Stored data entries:
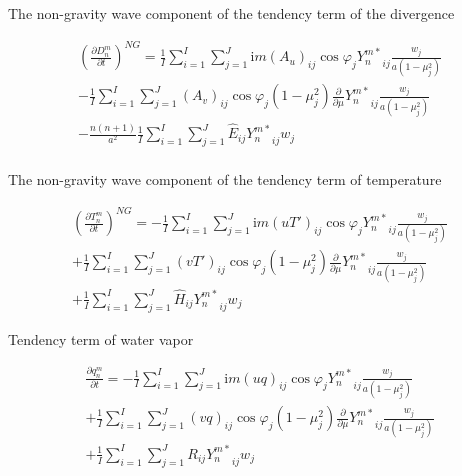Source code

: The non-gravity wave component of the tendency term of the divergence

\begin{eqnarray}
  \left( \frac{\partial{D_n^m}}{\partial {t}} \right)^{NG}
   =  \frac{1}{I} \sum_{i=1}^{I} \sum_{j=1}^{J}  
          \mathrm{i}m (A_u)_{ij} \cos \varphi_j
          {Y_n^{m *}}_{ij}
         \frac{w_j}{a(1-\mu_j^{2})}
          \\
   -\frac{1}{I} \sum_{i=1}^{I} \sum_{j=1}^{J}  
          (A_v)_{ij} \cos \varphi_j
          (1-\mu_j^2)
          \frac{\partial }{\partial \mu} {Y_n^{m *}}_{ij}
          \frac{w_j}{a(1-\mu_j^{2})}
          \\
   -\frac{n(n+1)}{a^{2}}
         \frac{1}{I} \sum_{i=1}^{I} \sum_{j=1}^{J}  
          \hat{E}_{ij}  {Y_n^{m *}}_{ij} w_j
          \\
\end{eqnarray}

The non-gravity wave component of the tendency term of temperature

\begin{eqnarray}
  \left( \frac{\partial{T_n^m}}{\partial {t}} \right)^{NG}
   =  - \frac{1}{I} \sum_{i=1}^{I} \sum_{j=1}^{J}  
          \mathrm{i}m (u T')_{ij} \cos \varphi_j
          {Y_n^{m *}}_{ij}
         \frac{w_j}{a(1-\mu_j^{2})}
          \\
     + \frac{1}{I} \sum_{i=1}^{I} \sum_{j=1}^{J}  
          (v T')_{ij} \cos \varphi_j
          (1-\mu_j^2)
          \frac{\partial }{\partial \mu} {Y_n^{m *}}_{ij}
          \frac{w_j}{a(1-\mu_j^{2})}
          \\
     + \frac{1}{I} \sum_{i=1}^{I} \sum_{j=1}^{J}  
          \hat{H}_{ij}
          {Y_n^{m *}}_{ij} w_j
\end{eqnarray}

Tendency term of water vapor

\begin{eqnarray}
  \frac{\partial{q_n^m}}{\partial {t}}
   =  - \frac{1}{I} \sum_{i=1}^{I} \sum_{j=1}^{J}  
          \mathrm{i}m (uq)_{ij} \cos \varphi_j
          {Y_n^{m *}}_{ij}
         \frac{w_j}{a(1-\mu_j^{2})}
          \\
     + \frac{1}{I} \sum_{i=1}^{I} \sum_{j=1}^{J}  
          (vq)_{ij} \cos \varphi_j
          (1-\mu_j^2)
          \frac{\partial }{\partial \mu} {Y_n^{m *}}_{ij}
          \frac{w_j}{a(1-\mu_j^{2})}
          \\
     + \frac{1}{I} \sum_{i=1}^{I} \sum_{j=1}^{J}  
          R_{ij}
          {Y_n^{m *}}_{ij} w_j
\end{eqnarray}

Problem to solve: When you reproduce the entries above, keep every word exactly and leave out each picture.

Answer section:
Source code

: The non-gravity wave component of the tendency term of the divergence

\begin{eqnarray}
  \left( \frac{\partial{D_n^m}}{\partial {t}} \right)^{NG}
   =  \frac{1}{I} \sum_{i=1}^{I} \sum_{j=1}^{J}  
          \mathrm{i}m (A_u)_{ij} \cos \varphi_j
          {Y_n^{m *}}_{ij}
         \frac{w_j}{a(1-\mu_j^{2})}
          \\
   -\frac{1}{I} \sum_{i=1}^{I} \sum_{j=1}^{J}  
          (A_v)_{ij} \cos \varphi_j
          (1-\mu_j^2)
          \frac{\partial }{\partial \mu} {Y_n^{m *}}_{ij}
          \frac{w_j}{a(1-\mu_j^{2})}
          \\
   -\frac{n(n+1)}{a^{2}}
         \frac{1}{I} \sum_{i=1}^{I} \sum_{j=1}^{J}  
          \hat{E}_{ij}  {Y_n^{m *}}_{ij} w_j
          \\
\end{eqnarray}

The non-gravity wave component of the tendency term of temperature

\begin{eqnarray}
  \left( \frac{\partial{T_n^m}}{\partial {t}} \right)^{NG}
   =  - \frac{1}{I} \sum_{i=1}^{I} \sum_{j=1}^{J}  
          \mathrm{i}m (u T')_{ij} \cos \varphi_j
          {Y_n^{m *}}_{ij}
         \frac{w_j}{a(1-\mu_j^{2})}
          \\
     + \frac{1}{I} \sum_{i=1}^{I} \sum_{j=1}^{J}  
          (v T')_{ij} \cos \varphi_j
          (1-\mu_j^2)
          \frac{\partial }{\partial \mu} {Y_n^{m *}}_{ij}
          \frac{w_j}{a(1-\mu_j^{2})}
          \\
     + \frac{1}{I} \sum_{i=1}^{I} \sum_{j=1}^{J}  
          \hat{H}_{ij}
          {Y_n^{m *}}_{ij} w_j
\end{eqnarray}

Tendency term of water vapor

\begin{eqnarray}
  \frac{\partial{q_n^m}}{\partial {t}}
   =  - \frac{1}{I} \sum_{i=1}^{I} \sum_{j=1}^{J}  
          \mathrm{i}m (uq)_{ij} \cos \varphi_j
          {Y_n^{m *}}_{ij}
         \frac{w_j}{a(1-\mu_j^{2})}
          \\
     + \frac{1}{I} \sum_{i=1}^{I} \sum_{j=1}^{J}  
          (vq)_{ij} \cos \varphi_j
          (1-\mu_j^2)
          \frac{\partial }{\partial \mu} {Y_n^{m *}}_{ij}
          \frac{w_j}{a(1-\mu_j^{2})}
          \\
     + \frac{1}{I} \sum_{i=1}^{I} \sum_{j=1}^{J}  
          R_{ij}
          {Y_n^{m *}}_{ij} w_j
\end{eqnarray}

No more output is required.